Richard Stanley, chief executive of the bank, said the company will retrench 900 staff out of its 15,000 global workforce later this month. The job cut, which will affect all levels of the group, is the largest manpower reduction ever made by the bank.
DBS, however, said it has no plans for further job cuts and clarified that there will be no salary cuts. Back in 2001, DBS laid off 200 staff members in Singapore and trimmed employee's paycheck.
"To streamline the organization, I believe we must run a tighter ship," Stanley told reporters at a press conference. "This is a painful decision for DBS and for me personally but it is something we have to do," he added.
Amy Yip, chief executive officer of the group's Hong Kong operation, said the bank wanted to use this opportunity to consolidate the group and to be more productive and efficient. "The reduction does not reflect our still sound financial situation," she added.

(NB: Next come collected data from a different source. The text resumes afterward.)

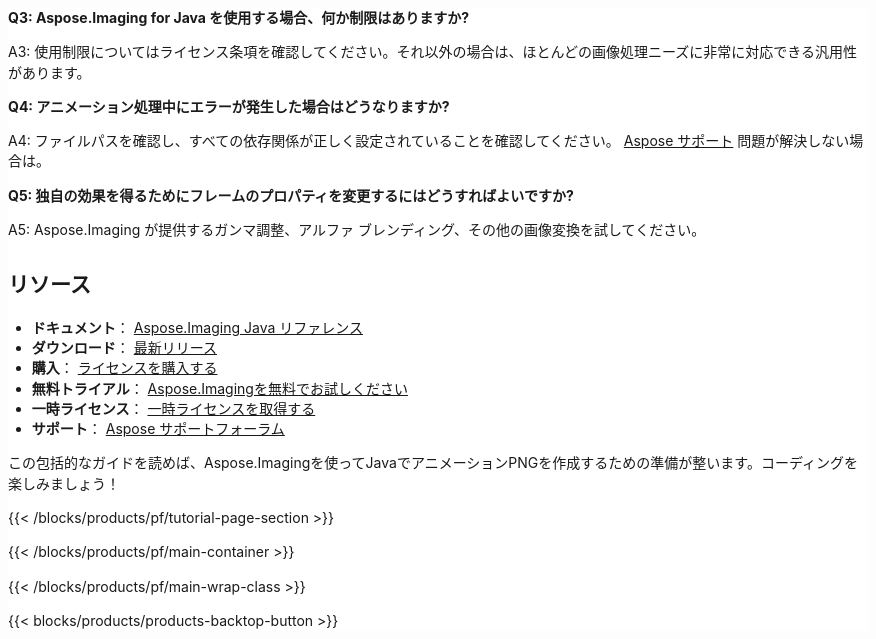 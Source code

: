 **Q3: Aspose.Imaging for Java を使用する場合、何か制限はありますか?**

A3: 使用制限についてはライセンス条項を確認してください。それ以外の場合は、ほとんどの画像処理ニーズに非常に対応できる汎用性があります。

**Q4: アニメーション処理中にエラーが発生した場合はどうなりますか?**

A4: ファイルパスを確認し、すべての依存関係が正しく設定されていることを確認してください。 [Aspose サポート](https://forum.aspose.com/c/imaging/10) 問題が解決しない場合は。

**Q5: 独自の効果を得るためにフレームのプロパティを変更するにはどうすればよいですか?**

A5: Aspose.Imaging が提供するガンマ調整、アルファ ブレンディング、その他の画像変換を試してください。

## リソース

- **ドキュメント**： [Aspose.Imaging Java リファレンス](https://reference.aspose.com/imaging/java/)
- **ダウンロード**： [最新リリース](https://releases.aspose.com/imaging/java/)
- **購入**： [ライセンスを購入する](https://purchase.aspose.com/buy)
- **無料トライアル**： [Aspose.Imagingを無料でお試しください](https://releases.aspose.com/imaging/java/)
- **一時ライセンス**： [一時ライセンスを取得する](https://purchase.aspose.com/temporary-license/)
- **サポート**： [Aspose サポートフォーラム](https://forum.aspose.com/c/imaging/10)

この包括的なガイドを読めば、Aspose.Imagingを使ってJavaでアニメーションPNGを作成するための準備が整います。コーディングを楽しみましょう！

{{< /blocks/products/pf/tutorial-page-section >}}

{{< /blocks/products/pf/main-container >}}

{{< /blocks/products/pf/main-wrap-class >}}

{{< blocks/products/products-backtop-button >}} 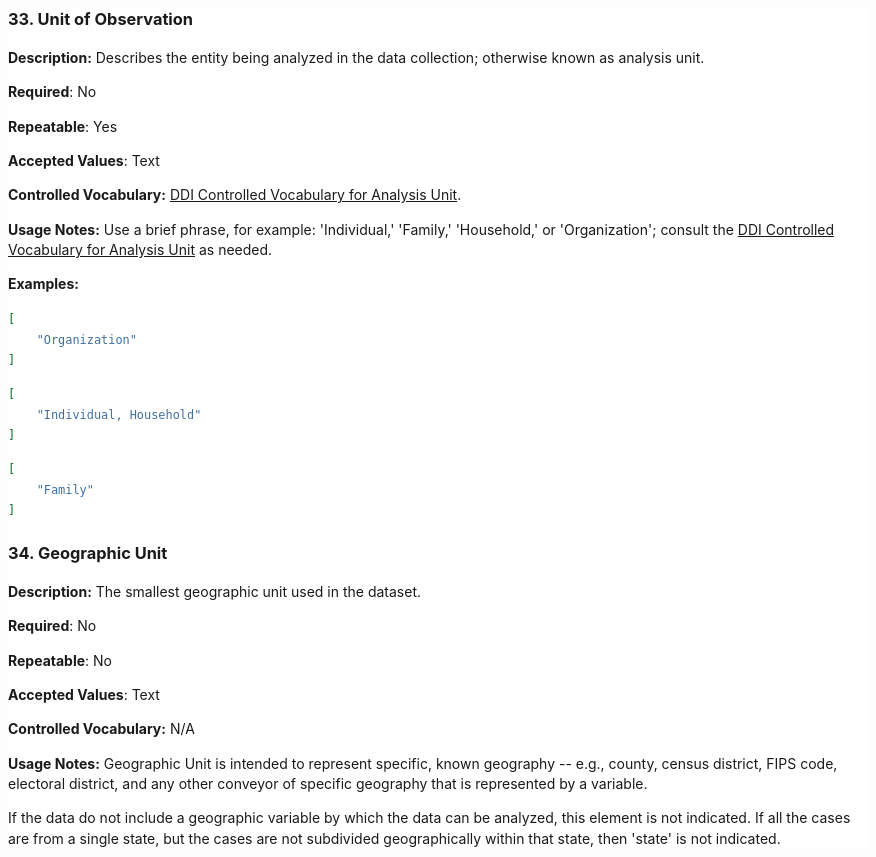 ### <a name="unit_of_observation"></a>33. Unit of Observation         

**Description:** Describes the entity being analyzed in the data collection; otherwise known as analysis unit.

**Required**: No

**Repeatable**: Yes

**Accepted Values**: Text

**Controlled Vocabulary:** [DDI Controlled Vocabulary for Analysis Unit](https://vocabularies.cessda.eu/vocabulary/AnalysisUnit?v=2.1.3&lang=en).

**Usage Notes:** Use a brief phrase, for example: 'Individual,' 'Family,' 'Household,' or 'Organization'; consult the [DDI Controlled Vocabulary for Analysis Unit](https://vocabularies.cessda.eu/vocabulary/AnalysisUnit?v=2.1.3&lang=en) as needed.

**Examples:** 

```json
[
    "Organization"
]
```

```json
[
    "Individual, Household"
]
```

```json
[
    "Family"
]
```

### <a name="geographic_unit"></a>34. Geographic Unit         

**Description:** The smallest geographic unit used in the dataset.

**Required**: No

**Repeatable**: No

**Accepted Values**: Text

**Controlled Vocabulary:** N/A

**Usage Notes:** Geographic Unit is intended to represent specific, known geography -- e.g., county, census district, FIPS code, electoral district, and any other conveyor of specific geography that is represented by a variable.  

If the data do not include a geographic variable by which the data can be analyzed, this element is not indicated. If all the cases are from a single state, but the cases are not subdivided geographically within that state, then 'state' is not indicated.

The Singapore-based banking group said its net income fell to S$379 million (HK$1.96 billion) for the three months ended September 30, lower than market expectations and the sharpest profit decline in two years.
Provisions for investments including collateralized debt obligations (CDOs) rose 59 percent to S$448 million (HK$2.32 billion) from three months earlier. Allowances for soured loans, plus investments in debt securities and CDOs not linked to asset-backed securities, had more than tripled to S$319 million (HK$1.65 billion).
"The operating environment is increasingly challenging for financial institutions the world over," Stanley said in a statement. "We took up-front prudential levels of allowances to strengthen our balance sheet."
The bank posted trading losses of S$13 million (HK$67.5 million), including a S$74 million (HK$384 million) gain from the reclassification of some assets, the statement said. It also set aside S$70 million (HK$363 million) for compensation to some customers that had purchased structured products tied to collapsed Lehman Brothers Holdings.
DBS held S$1.13 billion (HK$5.87 million) worth of CDOs, up from S$1.11 billion (HK$5.76 million) in the previous three months. That includes S$263 million (HK$1.36 billion) linked to asset-backed securities.
DBS said the laid-off staff from the bank will be paid the equivalent of one month's salary for every year of service as per market practice.
Some 150,000 financial service staff has been made redundant worldwide since the credit crunch began.